Ele pensou que o assunto estivesse encerrado. Em vez disso, uma semana depois, ela ligou e perguntou se ele poderia encontrá-la para almoçar no Aces High.
Ele esperava na mesa quando ela entrou. Nunca, ele sabia, ela pareceria uma modelo fashion ou com uma de suas gueixas. Mas gostou de ela ter feito o máximo com o que tinha: saia justa cinza de flanela, blusa de algodão branca, cardigã azul-marinho, colar de contas âmbar e uma tiara larga de casco de tartaruga no cabelo. Sem maquiagem visível, exceto por uma base e um pouco de brilho labial.

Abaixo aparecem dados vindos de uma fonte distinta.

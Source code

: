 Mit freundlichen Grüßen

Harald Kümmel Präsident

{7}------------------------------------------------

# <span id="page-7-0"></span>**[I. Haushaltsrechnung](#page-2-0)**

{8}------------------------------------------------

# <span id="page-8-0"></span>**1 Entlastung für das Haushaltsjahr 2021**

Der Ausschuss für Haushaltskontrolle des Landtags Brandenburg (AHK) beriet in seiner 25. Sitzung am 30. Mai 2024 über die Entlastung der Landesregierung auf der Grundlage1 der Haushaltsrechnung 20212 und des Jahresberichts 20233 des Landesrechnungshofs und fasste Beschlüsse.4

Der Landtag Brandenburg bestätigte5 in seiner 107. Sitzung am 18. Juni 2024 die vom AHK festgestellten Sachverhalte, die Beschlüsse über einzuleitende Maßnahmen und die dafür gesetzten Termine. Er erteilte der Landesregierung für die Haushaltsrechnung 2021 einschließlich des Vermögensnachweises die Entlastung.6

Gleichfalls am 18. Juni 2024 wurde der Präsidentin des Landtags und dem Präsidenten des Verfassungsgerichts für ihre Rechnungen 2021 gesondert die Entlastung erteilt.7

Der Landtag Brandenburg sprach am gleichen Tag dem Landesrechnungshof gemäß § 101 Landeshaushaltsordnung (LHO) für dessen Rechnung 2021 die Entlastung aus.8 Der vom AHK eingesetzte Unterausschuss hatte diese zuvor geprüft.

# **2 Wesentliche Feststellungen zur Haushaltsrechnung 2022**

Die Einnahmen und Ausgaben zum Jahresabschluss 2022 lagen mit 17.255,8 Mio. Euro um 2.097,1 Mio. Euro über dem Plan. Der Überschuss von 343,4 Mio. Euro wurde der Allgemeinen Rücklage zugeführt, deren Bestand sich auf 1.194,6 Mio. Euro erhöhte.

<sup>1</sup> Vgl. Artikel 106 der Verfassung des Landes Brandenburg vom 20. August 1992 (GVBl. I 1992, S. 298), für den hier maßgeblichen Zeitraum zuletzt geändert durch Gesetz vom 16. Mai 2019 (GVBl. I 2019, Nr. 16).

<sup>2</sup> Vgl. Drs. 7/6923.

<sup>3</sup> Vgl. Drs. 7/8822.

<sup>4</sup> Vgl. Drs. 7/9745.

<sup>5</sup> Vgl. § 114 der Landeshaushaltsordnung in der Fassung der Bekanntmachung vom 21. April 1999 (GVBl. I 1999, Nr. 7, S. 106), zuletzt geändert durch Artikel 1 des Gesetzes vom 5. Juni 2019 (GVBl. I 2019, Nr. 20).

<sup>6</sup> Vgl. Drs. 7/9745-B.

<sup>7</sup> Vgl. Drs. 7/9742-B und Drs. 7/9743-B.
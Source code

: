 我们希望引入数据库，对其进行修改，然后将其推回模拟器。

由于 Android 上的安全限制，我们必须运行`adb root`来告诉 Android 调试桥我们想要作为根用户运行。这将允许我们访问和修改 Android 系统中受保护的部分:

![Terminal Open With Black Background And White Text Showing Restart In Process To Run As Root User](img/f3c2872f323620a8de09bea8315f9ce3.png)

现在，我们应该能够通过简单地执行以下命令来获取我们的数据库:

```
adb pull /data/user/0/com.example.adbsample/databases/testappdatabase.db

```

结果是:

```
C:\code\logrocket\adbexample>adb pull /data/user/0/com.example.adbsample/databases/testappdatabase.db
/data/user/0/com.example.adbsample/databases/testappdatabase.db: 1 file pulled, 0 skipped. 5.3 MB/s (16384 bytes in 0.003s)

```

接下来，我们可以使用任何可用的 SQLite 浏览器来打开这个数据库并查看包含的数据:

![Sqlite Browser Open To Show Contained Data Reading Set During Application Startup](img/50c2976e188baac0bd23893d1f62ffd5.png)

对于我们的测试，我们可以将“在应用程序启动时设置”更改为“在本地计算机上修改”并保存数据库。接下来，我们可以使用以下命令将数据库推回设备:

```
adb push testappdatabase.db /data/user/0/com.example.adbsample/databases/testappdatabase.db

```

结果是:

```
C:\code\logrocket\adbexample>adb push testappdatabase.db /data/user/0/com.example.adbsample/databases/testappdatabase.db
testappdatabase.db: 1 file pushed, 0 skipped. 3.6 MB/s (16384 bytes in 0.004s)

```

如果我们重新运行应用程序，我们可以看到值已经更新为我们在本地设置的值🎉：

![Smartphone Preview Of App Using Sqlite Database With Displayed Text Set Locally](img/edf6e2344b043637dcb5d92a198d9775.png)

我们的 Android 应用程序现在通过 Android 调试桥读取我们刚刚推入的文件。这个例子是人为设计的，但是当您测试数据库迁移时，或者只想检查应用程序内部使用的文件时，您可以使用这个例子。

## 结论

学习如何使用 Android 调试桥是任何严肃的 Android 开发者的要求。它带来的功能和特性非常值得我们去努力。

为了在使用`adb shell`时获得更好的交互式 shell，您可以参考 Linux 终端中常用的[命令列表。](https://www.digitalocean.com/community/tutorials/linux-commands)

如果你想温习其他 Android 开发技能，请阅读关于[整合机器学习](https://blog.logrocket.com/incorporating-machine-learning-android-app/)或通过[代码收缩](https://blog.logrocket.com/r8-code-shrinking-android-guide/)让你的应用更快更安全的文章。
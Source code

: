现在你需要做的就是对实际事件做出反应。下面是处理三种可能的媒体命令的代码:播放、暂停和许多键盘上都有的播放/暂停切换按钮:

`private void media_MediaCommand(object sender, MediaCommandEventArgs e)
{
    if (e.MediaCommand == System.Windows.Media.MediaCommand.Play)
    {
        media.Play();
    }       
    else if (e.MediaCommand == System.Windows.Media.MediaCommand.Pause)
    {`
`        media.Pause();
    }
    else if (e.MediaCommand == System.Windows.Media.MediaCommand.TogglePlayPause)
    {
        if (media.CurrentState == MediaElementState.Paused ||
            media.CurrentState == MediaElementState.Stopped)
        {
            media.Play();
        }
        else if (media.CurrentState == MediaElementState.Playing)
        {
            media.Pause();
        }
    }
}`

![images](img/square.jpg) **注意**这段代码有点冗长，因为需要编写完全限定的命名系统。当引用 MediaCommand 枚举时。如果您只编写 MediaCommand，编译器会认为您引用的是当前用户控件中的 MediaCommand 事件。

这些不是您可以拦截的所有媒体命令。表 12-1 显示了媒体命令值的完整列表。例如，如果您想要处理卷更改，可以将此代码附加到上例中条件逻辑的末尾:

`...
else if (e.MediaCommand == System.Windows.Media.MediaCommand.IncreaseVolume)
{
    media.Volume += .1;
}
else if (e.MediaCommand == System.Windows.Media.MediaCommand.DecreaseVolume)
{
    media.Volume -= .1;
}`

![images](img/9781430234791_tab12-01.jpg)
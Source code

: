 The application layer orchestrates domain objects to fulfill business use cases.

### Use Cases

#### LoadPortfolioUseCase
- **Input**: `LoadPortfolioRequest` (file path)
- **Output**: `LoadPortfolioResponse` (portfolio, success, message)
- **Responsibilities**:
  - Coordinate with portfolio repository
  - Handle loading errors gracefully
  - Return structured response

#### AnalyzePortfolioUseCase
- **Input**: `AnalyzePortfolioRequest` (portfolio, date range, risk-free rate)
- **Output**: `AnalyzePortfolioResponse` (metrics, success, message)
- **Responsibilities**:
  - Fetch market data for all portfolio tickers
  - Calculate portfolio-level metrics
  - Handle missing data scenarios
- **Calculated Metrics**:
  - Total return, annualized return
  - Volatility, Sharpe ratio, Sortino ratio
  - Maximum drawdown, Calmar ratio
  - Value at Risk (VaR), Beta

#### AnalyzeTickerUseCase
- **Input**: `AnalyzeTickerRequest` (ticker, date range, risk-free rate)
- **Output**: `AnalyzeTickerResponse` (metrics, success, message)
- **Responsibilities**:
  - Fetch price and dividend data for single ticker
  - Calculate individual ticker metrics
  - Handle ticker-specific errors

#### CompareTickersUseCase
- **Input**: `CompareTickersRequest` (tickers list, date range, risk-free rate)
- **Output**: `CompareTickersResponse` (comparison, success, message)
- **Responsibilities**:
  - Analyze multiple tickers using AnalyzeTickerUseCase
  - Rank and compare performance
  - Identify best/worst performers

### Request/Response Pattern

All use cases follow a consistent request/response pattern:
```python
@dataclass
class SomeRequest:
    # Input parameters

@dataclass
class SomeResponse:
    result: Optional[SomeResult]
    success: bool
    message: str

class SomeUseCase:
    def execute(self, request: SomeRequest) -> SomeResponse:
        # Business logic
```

Fortunato se levantou para puxar a cadeira para ela e quase trombou com Hiram. Houve uma pausa estranha. Finalmente ela estendeu a mão e Hiram curvou-se sobre ela, hesitou apenas um pouco demais, e então desviou. Fortunato o acompanhou com os olhos por um segundo ou dois. Queria que Eileen dissesse alguma coisa sobre Hiram, mas ela não entendeu a deixa.
— Bom te ver — disse ele.
— Bom te ver também.
— Apesar… daquilo que aconteceu no nosso último encontro?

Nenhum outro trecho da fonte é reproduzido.